2. 【65歳以上・無職世帯】貯蓄事情を確認

次に、65歳以上の貯蓄について、総務省統計局「家計調査報告(貯蓄・負債編)-2021年(令和3年)平均結果-(二人以上の世帯)」を参考に確認していきます。

2.1 【65歳以上無職世帯】貯蓄額

平均貯蓄現在高 2342万円

【内訳】

金融機関 2338万円

  • 通貨性預貯金 623万円
  • 定期性預貯金 924万円
  • 生命保険など 403万円
  • 有価証券 388万円

金融機関外 4万円

平均貯蓄現在高は2342万円となっています。かつて話題となった「老後2000万円問題」で注目された「2000万円(※)」のラインはクリアしていますね。

とはいえ、こちらは平均値。一部の富裕層や、退職金の受け取り・親族からの贈与や相続があった世帯なども含まれている点には注意が必要でしょう。

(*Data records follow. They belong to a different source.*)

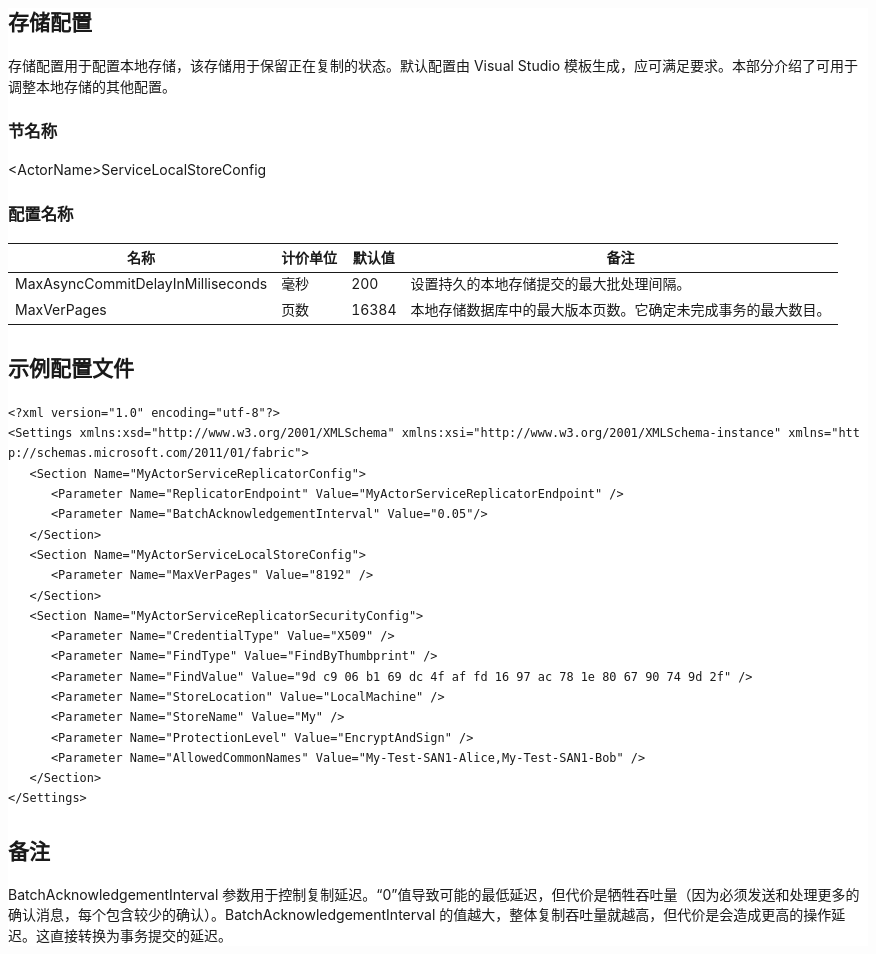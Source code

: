 ## 存储配置
存储配置用于配置本地存储，该存储用于保留正在复制的状态。默认配置由 Visual Studio 模板生成，应可满足要求。本部分介绍了可用于调整本地存储的其他配置。

### 节名称
&lt;ActorName&gt;ServiceLocalStoreConfig

### 配置名称

|名称|计价单位|默认值|备注|
|----|----|-------------|-------|
|MaxAsyncCommitDelayInMilliseconds|毫秒|200|设置持久的本地存储提交的最大批处理间隔。|
|MaxVerPages|页数|16384|本地存储数据库中的最大版本页数。它确定未完成事务的最大数目。|

## 示例配置文件

```
<?xml version="1.0" encoding="utf-8"?>
<Settings xmlns:xsd="http://www.w3.org/2001/XMLSchema" xmlns:xsi="http://www.w3.org/2001/XMLSchema-instance" xmlns="http://schemas.microsoft.com/2011/01/fabric">
   <Section Name="MyActorServiceReplicatorConfig">
      <Parameter Name="ReplicatorEndpoint" Value="MyActorServiceReplicatorEndpoint" />
      <Parameter Name="BatchAcknowledgementInterval" Value="0.05"/>
   </Section>
   <Section Name="MyActorServiceLocalStoreConfig">
      <Parameter Name="MaxVerPages" Value="8192" />
   </Section>
   <Section Name="MyActorServiceReplicatorSecurityConfig">
      <Parameter Name="CredentialType" Value="X509" />
      <Parameter Name="FindType" Value="FindByThumbprint" />
      <Parameter Name="FindValue" Value="9d c9 06 b1 69 dc 4f af fd 16 97 ac 78 1e 80 67 90 74 9d 2f" />
      <Parameter Name="StoreLocation" Value="LocalMachine" />
      <Parameter Name="StoreName" Value="My" />
      <Parameter Name="ProtectionLevel" Value="EncryptAndSign" />
      <Parameter Name="AllowedCommonNames" Value="My-Test-SAN1-Alice,My-Test-SAN1-Bob" />
   </Section>
</Settings>
```

## 备注

BatchAcknowledgementInterval 参数用于控制复制延迟。“0”值导致可能的最低延迟，但代价是牺牲吞吐量（因为必须发送和处理更多的确认消息，每个包含较少的确认）。BatchAcknowledgementInterval 的值越大，整体复制吞吐量就越高，但代价是会造成更高的操作延迟。这直接转换为事务提交的延迟。



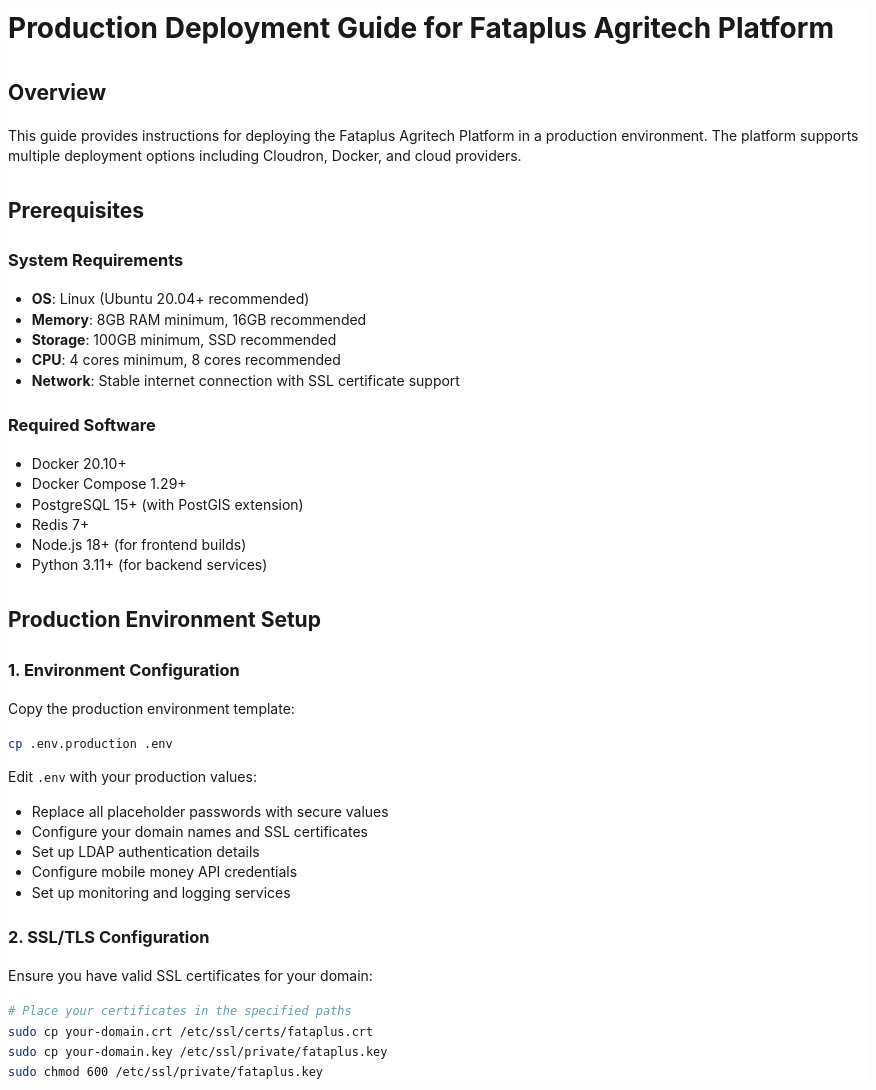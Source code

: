 # Production Deployment Guide for Fataplus Agritech Platform

## Overview
This guide provides instructions for deploying the Fataplus Agritech Platform in a production environment. The platform supports multiple deployment options including Cloudron, Docker, and cloud providers.

## Prerequisites

### System Requirements
- **OS**: Linux (Ubuntu 20.04+ recommended)
- **Memory**: 8GB RAM minimum, 16GB recommended
- **Storage**: 100GB minimum, SSD recommended
- **CPU**: 4 cores minimum, 8 cores recommended
- **Network**: Stable internet connection with SSL certificate support

### Required Software
- Docker 20.10+
- Docker Compose 1.29+
- PostgreSQL 15+ (with PostGIS extension)
- Redis 7+
- Node.js 18+ (for frontend builds)
- Python 3.11+ (for backend services)

## Production Environment Setup

### 1. Environment Configuration
Copy the production environment template:
```bash
cp .env.production .env
```

Edit `.env` with your production values:
- Replace all placeholder passwords with secure values
- Configure your domain names and SSL certificates
- Set up LDAP authentication details
- Configure mobile money API credentials
- Set up monitoring and logging services

### 2. SSL/TLS Configuration
Ensure you have valid SSL certificates for your domain:
```bash
# Place your certificates in the specified paths
sudo cp your-domain.crt /etc/ssl/certs/fataplus.crt
sudo cp your-domain.key /etc/ssl/private/fataplus.key
sudo chmod 600 /etc/ssl/private/fataplus.key
```
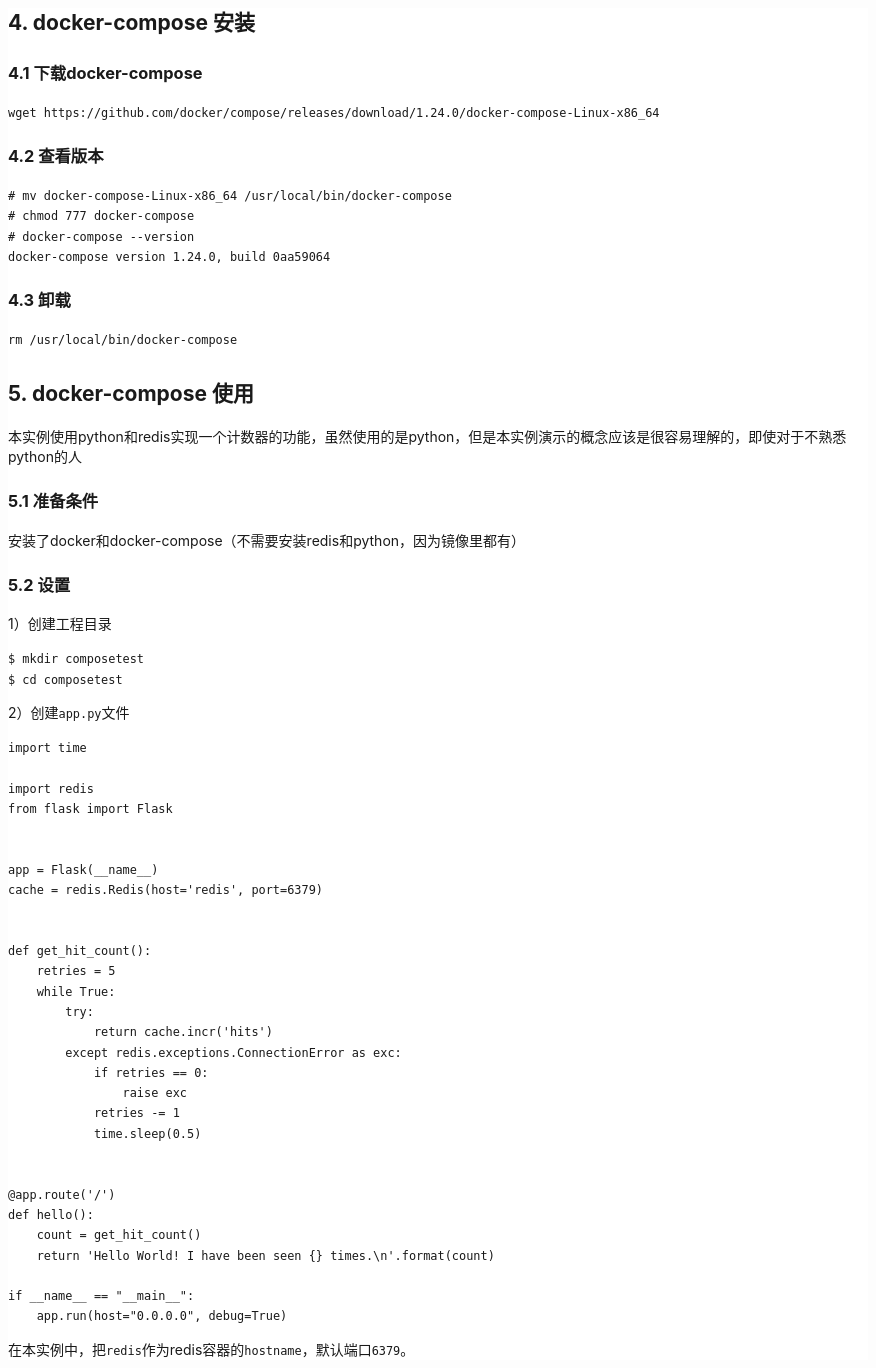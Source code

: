 ## 4. docker-compose 安装
### 4.1 下载docker-compose 
   ```
   wget https://github.com/docker/compose/releases/download/1.24.0/docker-compose-Linux-x86_64
   ```
### 4.2 查看版本
   ```
   # mv docker-compose-Linux-x86_64 /usr/local/bin/docker-compose
   # chmod 777 docker-compose
   # docker-compose --version
   docker-compose version 1.24.0, build 0aa59064
   ```
### 4.3 卸载
   ```
   rm /usr/local/bin/docker-compose
   ```
## 5. docker-compose 使用
  本实例使用python和redis实现一个计数器的功能，虽然使用的是python，但是本实例演示的概念应该是很容易理解的，即使对于不熟悉python的人
  
### 5.1 准备条件
   安装了docker和docker-compose（不需要安装redis和python，因为镜像里都有）
   
### 5.2 设置
   1）创建工程目录
   ```
   $ mkdir composetest
   $ cd composetest
   ```
   2）创建`app.py`文件
   ```
   import time
   
   import redis
   from flask import Flask
   
   
   app = Flask(__name__)
   cache = redis.Redis(host='redis', port=6379)
   
   
   def get_hit_count():
       retries = 5
       while True:
           try:
               return cache.incr('hits')
           except redis.exceptions.ConnectionError as exc:
               if retries == 0:
                   raise exc
               retries -= 1
               time.sleep(0.5)
   
   
   @app.route('/')
   def hello():
       count = get_hit_count()
       return 'Hello World! I have been seen {} times.\n'.format(count)
   
   if __name__ == "__main__":
       app.run(host="0.0.0.0", debug=True)
   ```
   在本实例中，把`redis`作为redis容器的`hostname`，默认端口`6379`。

金融商品の内訳をみると、約66.1%を「預貯金」が占める一方、有価証券(株式や投資信託など)は16.6%です。

2.2 「老後2000万円問題」の落とし穴

先ほど触れた「老後2000万円問題」。

ひらたくいうと、「夫婦の老後生活には年金以外2000万円が必要」という内容で世間の注目を集めたものです。

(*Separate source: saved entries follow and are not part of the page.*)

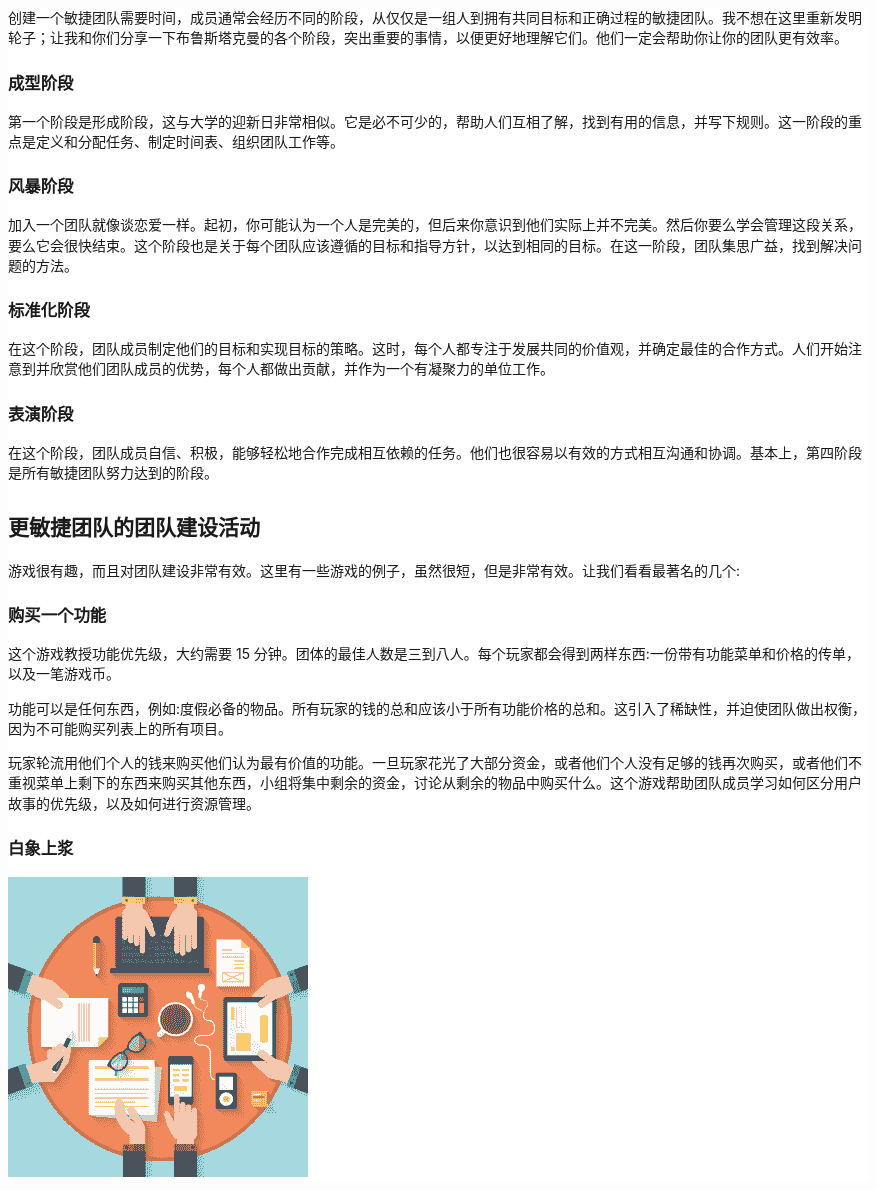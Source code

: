创建一个敏捷团队需要时间，成员通常会经历不同的阶段，从仅仅是一组人到拥有共同目标和正确过程的敏捷团队。我不想在这里重新发明轮子；让我和你们分享一下布鲁斯塔克曼的各个阶段，突出重要的事情，以便更好地理解它们。他们一定会帮助你让你的团队更有效率。

### 成型阶段

第一个阶段是形成阶段，这与大学的迎新日非常相似。它是必不可少的，帮助人们互相了解，找到有用的信息，并写下规则。这一阶段的重点是定义和分配任务、制定时间表、组织团队工作等。

### 风暴阶段

加入一个团队就像谈恋爱一样。起初，你可能认为一个人是完美的，但后来你意识到他们实际上并不完美。然后你要么学会管理这段关系，要么它会很快结束。这个阶段也是关于每个团队应该遵循的目标和指导方针，以达到相同的目标。在这一阶段，团队集思广益，找到解决问题的方法。

### 标准化阶段

在这个阶段，团队成员制定他们的目标和实现目标的策略。这时，每个人都专注于发展共同的价值观，并确定最佳的合作方式。人们开始注意到并欣赏他们团队成员的优势，每个人都做出贡献，并作为一个有凝聚力的单位工作。

### 表演阶段

在这个阶段，团队成员自信、积极，能够轻松地合作完成相互依赖的任务。他们也很容易以有效的方式相互沟通和协调。基本上，第四阶段是所有敏捷团队努力达到的阶段。

## 更敏捷团队的团队建设活动

游戏很有趣，而且对团队建设非常有效。这里有一些游戏的例子，虽然很短，但是非常有效。让我们看看最著名的几个:

### 购买一个功能

这个游戏教授功能优先级，大约需要 15 分钟。团体的最佳人数是三到八人。每个玩家都会得到两样东西:一份带有功能菜单和价格的传单，以及一笔游戏币。

功能可以是任何东西，例如:度假必备的物品。所有玩家的钱的总和应该小于所有功能价格的总和。这引入了稀缺性，并迫使团队做出权衡，因为不可能购买列表上的所有项目。

玩家轮流用他们个人的钱来购买他们认为最有价值的功能。一旦玩家花光了大部分资金，或者他们个人没有足够的钱再次购买，或者他们不重视菜单上剩下的东西来购买其他东西，小组将集中剩余的资金，讨论从剩余的物品中购买什么。这个游戏帮助团队成员学习如何区分用户故事的优先级，以及如何进行资源管理。

### 白象上浆

![](img/277862425feeb1d5f963f812f03643df.png)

この「2000万円」という数字の根拠についても触れておきましょう。

出所:金融審議会「市場ワーキング・グループ」(第21回)厚生労働省提出資料「iDeCoを始めとした私的年金の現状と課題」をもとにLIMO編集部作成

この試算中の「2000万円」に含まれるのは、あくまでも日常生活費。介護費用や家のリフォーム費用など、多くの世帯で必要となる「シニア特有の出費」は含まれていない点に注意が必要です。